BigDecimal(String val)
Translates the String repre sentation of a BigDecimal into a BigDecimal.
上面的API简要描述相当的明确,而且通常情况下,上面的那一个使用起来要方便一些。我们可能想都不想就用上了,会有什么问题呢?等到出了问题的时候,才发现上面哪个够造方法的详细说明中有这么一段:
Note: the results of this constructor can be somewhat unpredictable. One might assume that new BigDecimal(.1) is exactly equal to .1, but it is actually equal to .1000000000000000055511151231257827021181583404541015625. This is so because .1 cannot be represented exactly as a double (or, for that matter, as a binary fraction of any finite length). Thus, the long value that is being passed in to the constructor is not exactly equal to .1, appearances nonwithstanding.
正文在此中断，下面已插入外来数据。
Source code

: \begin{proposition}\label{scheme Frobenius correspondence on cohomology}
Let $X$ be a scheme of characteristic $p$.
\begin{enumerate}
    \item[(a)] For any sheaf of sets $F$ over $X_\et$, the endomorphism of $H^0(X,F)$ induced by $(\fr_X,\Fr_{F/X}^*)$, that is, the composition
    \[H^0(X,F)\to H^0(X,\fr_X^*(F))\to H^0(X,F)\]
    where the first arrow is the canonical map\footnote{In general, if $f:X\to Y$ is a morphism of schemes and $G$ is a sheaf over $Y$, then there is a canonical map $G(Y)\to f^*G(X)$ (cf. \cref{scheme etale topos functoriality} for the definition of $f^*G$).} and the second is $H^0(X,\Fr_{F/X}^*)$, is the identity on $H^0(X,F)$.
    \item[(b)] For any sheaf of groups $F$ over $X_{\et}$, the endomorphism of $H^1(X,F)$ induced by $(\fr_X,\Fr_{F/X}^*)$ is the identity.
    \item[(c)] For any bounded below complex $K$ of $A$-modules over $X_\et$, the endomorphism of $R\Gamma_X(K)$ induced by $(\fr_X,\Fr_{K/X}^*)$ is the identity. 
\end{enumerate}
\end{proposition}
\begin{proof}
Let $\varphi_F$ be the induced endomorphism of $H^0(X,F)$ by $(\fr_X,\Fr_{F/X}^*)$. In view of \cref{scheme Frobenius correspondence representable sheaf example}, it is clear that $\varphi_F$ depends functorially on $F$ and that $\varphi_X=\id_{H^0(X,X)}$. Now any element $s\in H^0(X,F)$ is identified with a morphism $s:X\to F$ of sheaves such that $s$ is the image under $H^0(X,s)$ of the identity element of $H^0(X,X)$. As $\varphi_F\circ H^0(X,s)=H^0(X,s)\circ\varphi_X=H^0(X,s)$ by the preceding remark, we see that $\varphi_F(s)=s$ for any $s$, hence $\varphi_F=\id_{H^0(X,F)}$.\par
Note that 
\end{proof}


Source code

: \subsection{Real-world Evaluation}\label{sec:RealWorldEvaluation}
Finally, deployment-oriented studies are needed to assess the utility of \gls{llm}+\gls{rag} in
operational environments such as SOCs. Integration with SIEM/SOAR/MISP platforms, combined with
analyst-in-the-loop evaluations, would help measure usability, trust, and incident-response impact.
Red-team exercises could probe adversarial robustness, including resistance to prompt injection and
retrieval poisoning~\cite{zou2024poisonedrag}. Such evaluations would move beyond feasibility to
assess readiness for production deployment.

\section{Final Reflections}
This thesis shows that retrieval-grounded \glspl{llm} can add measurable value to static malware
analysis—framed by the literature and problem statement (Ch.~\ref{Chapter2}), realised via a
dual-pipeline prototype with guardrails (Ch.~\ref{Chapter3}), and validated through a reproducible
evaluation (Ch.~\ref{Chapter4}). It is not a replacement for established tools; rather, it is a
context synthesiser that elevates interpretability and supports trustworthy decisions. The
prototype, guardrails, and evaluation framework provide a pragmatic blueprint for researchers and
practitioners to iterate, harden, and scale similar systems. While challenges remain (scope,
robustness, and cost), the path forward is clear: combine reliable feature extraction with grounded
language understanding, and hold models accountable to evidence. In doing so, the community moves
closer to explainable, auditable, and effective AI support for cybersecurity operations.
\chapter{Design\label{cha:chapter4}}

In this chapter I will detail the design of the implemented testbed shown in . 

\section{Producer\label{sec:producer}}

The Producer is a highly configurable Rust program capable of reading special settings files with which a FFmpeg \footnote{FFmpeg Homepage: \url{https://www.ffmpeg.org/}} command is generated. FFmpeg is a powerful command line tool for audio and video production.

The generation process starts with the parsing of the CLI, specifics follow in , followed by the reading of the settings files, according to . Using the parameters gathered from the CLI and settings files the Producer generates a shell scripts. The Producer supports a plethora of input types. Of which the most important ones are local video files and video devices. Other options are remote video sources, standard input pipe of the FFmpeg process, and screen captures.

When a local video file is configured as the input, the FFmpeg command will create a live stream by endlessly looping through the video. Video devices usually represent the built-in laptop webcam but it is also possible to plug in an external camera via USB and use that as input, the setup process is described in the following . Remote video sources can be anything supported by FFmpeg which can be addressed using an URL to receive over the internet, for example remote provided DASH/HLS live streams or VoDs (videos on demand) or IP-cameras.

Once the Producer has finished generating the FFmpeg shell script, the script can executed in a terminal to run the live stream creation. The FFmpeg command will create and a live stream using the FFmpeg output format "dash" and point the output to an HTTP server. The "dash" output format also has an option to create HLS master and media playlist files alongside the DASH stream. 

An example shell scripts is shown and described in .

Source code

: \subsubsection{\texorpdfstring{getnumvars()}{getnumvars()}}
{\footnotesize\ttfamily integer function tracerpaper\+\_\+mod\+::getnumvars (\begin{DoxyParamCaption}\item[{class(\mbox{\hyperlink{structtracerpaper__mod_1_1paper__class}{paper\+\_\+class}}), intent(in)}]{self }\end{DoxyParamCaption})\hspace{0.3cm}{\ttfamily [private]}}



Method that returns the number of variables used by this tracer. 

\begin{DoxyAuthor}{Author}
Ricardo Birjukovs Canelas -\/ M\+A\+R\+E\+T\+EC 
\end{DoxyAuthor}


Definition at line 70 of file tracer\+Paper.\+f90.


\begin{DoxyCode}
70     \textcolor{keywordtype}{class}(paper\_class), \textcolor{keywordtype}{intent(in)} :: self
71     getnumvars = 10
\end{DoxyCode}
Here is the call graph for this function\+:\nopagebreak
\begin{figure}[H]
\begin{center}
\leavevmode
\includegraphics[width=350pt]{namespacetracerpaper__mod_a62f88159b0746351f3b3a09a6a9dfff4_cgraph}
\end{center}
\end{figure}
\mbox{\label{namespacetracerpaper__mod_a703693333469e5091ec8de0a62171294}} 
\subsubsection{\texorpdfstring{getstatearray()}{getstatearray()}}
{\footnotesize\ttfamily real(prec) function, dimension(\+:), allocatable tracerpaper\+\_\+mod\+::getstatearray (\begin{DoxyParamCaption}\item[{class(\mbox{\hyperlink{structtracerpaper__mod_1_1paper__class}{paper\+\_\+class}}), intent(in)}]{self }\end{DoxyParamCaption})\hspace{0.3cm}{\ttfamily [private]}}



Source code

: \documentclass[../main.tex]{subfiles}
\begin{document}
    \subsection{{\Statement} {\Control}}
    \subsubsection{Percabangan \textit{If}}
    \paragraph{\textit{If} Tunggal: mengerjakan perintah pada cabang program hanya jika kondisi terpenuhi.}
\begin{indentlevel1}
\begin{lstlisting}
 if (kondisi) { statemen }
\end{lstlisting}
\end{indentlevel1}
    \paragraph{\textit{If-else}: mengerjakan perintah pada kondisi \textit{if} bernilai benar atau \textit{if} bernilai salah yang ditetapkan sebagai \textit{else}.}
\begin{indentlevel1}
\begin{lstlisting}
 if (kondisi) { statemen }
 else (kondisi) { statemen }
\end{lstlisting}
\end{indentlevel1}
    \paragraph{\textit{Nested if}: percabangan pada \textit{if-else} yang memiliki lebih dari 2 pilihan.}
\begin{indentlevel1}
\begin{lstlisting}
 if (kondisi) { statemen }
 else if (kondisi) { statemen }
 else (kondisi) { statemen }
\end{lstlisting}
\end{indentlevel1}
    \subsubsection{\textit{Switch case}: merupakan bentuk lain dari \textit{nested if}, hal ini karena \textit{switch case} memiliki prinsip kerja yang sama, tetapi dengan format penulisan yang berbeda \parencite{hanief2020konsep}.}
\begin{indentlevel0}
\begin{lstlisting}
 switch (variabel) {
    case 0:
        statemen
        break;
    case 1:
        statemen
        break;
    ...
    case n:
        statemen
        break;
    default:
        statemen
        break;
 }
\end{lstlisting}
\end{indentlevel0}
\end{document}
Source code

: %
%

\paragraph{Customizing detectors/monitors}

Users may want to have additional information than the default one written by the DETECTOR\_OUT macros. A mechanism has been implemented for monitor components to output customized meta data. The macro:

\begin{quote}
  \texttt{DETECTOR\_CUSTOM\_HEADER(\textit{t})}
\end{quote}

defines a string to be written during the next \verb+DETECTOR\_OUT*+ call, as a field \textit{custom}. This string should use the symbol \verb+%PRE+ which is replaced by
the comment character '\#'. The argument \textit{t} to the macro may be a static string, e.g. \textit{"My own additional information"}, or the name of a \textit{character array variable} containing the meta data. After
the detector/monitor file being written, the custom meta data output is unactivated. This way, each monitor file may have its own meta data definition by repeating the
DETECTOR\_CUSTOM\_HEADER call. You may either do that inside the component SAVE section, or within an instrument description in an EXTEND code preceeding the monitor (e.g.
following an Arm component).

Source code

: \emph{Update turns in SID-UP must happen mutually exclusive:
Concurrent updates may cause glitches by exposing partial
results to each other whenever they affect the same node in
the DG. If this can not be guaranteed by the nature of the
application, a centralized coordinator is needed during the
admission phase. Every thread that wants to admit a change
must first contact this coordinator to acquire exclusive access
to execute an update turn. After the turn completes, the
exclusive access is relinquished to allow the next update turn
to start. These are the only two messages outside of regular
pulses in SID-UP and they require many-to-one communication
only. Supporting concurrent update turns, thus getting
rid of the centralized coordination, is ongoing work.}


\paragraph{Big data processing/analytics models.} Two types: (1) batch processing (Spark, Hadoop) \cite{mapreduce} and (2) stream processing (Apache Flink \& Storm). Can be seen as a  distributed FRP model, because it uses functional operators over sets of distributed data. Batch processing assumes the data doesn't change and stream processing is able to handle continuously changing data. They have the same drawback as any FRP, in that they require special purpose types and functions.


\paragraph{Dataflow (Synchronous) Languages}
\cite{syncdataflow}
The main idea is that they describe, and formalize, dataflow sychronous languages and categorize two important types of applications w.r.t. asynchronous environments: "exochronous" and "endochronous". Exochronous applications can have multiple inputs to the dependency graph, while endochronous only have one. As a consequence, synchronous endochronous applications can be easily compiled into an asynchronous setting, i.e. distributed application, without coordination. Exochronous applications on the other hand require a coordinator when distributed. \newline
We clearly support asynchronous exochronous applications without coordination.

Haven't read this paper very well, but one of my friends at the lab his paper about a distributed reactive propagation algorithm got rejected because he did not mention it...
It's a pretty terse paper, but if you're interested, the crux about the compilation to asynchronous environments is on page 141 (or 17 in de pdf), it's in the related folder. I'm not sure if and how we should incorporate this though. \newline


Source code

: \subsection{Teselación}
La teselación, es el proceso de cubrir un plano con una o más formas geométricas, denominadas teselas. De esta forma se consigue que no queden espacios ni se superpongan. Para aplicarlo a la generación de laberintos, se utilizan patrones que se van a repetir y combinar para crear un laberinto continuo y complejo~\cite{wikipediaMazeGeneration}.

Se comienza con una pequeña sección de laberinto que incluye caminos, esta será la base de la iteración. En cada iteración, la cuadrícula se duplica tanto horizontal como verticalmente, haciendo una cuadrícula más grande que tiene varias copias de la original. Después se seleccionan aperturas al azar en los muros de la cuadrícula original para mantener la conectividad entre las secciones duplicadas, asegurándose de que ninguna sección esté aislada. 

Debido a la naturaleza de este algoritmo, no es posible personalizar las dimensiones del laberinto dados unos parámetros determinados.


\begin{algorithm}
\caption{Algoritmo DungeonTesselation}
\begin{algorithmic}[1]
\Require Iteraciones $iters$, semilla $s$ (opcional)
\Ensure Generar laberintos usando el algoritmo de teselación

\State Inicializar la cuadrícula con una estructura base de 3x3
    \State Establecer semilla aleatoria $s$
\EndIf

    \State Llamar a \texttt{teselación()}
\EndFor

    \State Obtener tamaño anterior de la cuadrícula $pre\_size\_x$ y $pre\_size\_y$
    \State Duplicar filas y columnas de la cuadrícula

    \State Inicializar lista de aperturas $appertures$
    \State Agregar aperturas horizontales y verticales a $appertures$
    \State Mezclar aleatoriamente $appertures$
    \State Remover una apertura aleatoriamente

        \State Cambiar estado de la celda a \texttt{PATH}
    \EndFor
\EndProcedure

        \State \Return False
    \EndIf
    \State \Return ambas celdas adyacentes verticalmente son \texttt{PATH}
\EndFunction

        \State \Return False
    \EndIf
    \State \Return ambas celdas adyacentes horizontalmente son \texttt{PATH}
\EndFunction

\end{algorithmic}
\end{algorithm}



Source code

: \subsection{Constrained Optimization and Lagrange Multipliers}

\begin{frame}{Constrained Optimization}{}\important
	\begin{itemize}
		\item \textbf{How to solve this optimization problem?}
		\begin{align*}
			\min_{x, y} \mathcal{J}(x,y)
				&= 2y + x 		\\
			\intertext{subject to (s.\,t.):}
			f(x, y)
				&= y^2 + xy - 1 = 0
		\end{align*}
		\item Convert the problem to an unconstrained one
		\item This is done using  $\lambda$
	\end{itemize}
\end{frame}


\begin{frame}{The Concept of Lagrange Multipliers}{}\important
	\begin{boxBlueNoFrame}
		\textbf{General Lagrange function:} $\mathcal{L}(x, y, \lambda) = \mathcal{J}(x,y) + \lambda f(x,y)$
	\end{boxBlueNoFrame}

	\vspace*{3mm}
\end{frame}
The (String) constructor, on the other hand, is perfectly predictable: new BigDecimal(".1") is exactly equal to .1, as one would expect. Therefore, it is generally recommended that the (String) constructor be used in preference to this one.
结论:用double直接计算时,首先将double转换为String,然后转为BigDecimal类,进行运算,这样会避免结果不准确。